The Lincoln Project was founded by Republican strategists John Weaver, Rick Wilson, Steve Schmidt and former New Hampshire Republican Party chair Jennifer Horn. Lawyer George T. Conway III, who is married to White House counselor Kellyanne Conway, is also involved.

Republican Voters Against Trump, which was founded by longtime conservative and self-described "Never Trumper" Sarah Longwell, has concentrated almost entirely on sharing testimonials from traditional Republicans who voted for Trump in 2016, but are planning -- sometimes reluctantly -- to support Biden in November.

The group also includes William Kristol, a conservative commentator, Tim Miller, a Republican operative who worked on Jeb Bush's 2016 presidential campaign, and Mike Murphy, a longtime Republican strategist.
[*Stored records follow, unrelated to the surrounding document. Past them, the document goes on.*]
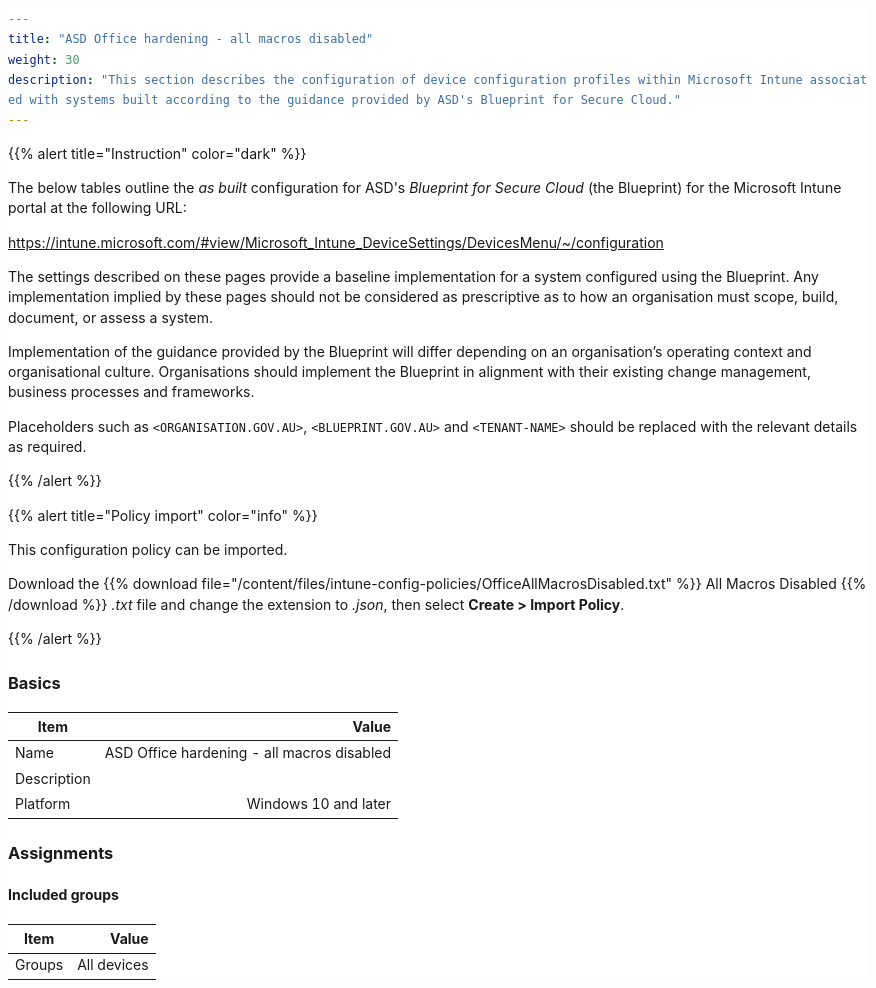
 ```yaml
---
title: "ASD Office hardening - all macros disabled"
weight: 30
description: "This section describes the configuration of device configuration profiles within Microsoft Intune associated with systems built according to the guidance provided by ASD's Blueprint for Secure Cloud."
---
```


{{% alert title="Instruction" color="dark" %}}

The below tables outline the _as built_ configuration for ASD's _Blueprint for Secure Cloud_ (the Blueprint) for the Microsoft Intune portal at the following URL:

<https://intune.microsoft.com/#view/Microsoft_Intune_DeviceSettings/DevicesMenu/~/configuration>

The settings described on these pages provide a baseline implementation for a system configured using the Blueprint. Any implementation implied by these pages should not be considered as prescriptive as to how an organisation must scope, build, document, or assess a system.

Implementation of the guidance provided by the Blueprint will differ depending on an organisation’s operating context and organisational culture. Organisations should implement the Blueprint in alignment with their existing change management, business processes and frameworks.

Placeholders such as `<ORGANISATION.GOV.AU>`, `<BLUEPRINT.GOV.AU>` and `<TENANT-NAME>` should be replaced with the relevant details as required.

{{% /alert %}}

{{% alert title="Policy import" color="info" %}}

This configuration policy can be imported.

Download the {{% download file="/content/files/intune-config-policies/OfficeAllMacrosDisabled.txt" %}} All Macros Disabled {{% /download %}} _.txt_ file and change the extension to _.json_, then select **Create > Import Policy**.

{{% /alert %}}

### Basics

| Item        |                                      Value |
| ----------- | -----------------------------------------: |
| Name        | ASD Office hardening - all macros disabled |
| Description |                                            |
| Platform    |                       Windows 10 and later |

### Assignments

#### Included groups

| Item   |       Value |
| ------ | ----------: |
| Groups | All devices |
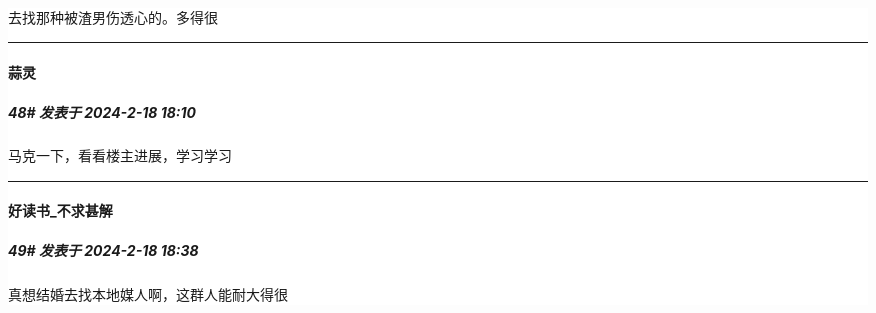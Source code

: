 去找那种被渣男伤透心的。多得很

*****

####  蒜灵  
##### 48#       发表于 2024-2-18 18:10

马克一下，看看楼主进展，学习学习


*****

####  好读书_不求甚解  
##### 49#       发表于 2024-2-18 18:38

真想结婚去找本地媒人啊，这群人能耐大得很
Longwell said she spent most of the three years following Trump's election trying to understand what happened and conducting focus groups with voters who supported Trump in 2016 but now rate his performance in office as "somewhat bad" or "very bad." As her group began testing ads, they quickly realized that slick commercials were often less persuasive than raw testimonials from fellow Republicans with similar doubts about the current president.

They worked for several months to recruit 100 first-person testimonials, largely shot on smartphones -- but now they have more than 400 videos, many of them unsolicited.

"The ones that really stand out tend to the be the ones where someone is really grappling with the decision, someone saying, 'I've been a Republican my whole life, I'm passionate about this party, I'm passionate about these ideas, but I just can't vote for Donald Trump,'‚ÄČ" Longwell said. "It feels like they're getting something off their chest, and people really respond to that authenticity and the realness of that."

The group, which has begun airing testimonials on television and online in North Carolina and Arizona, plans to spend between $10 and $15 million and also go on the air in Pennsylvania, Michigan, Wisconsin and possibly Florida. Their target audience is largely white suburban women, a group that has already begun to move away from Trump.

On Sunday, Republican Voters Against Trump will air an ad during "Fox News Sunday," a program Trump frequently watches, in North Carolina and Arizona highlighting 15 Republicans who voted for Trump in 2016 but will now vote for Biden.

"It's okay to change your mind," the ad ends. "We did."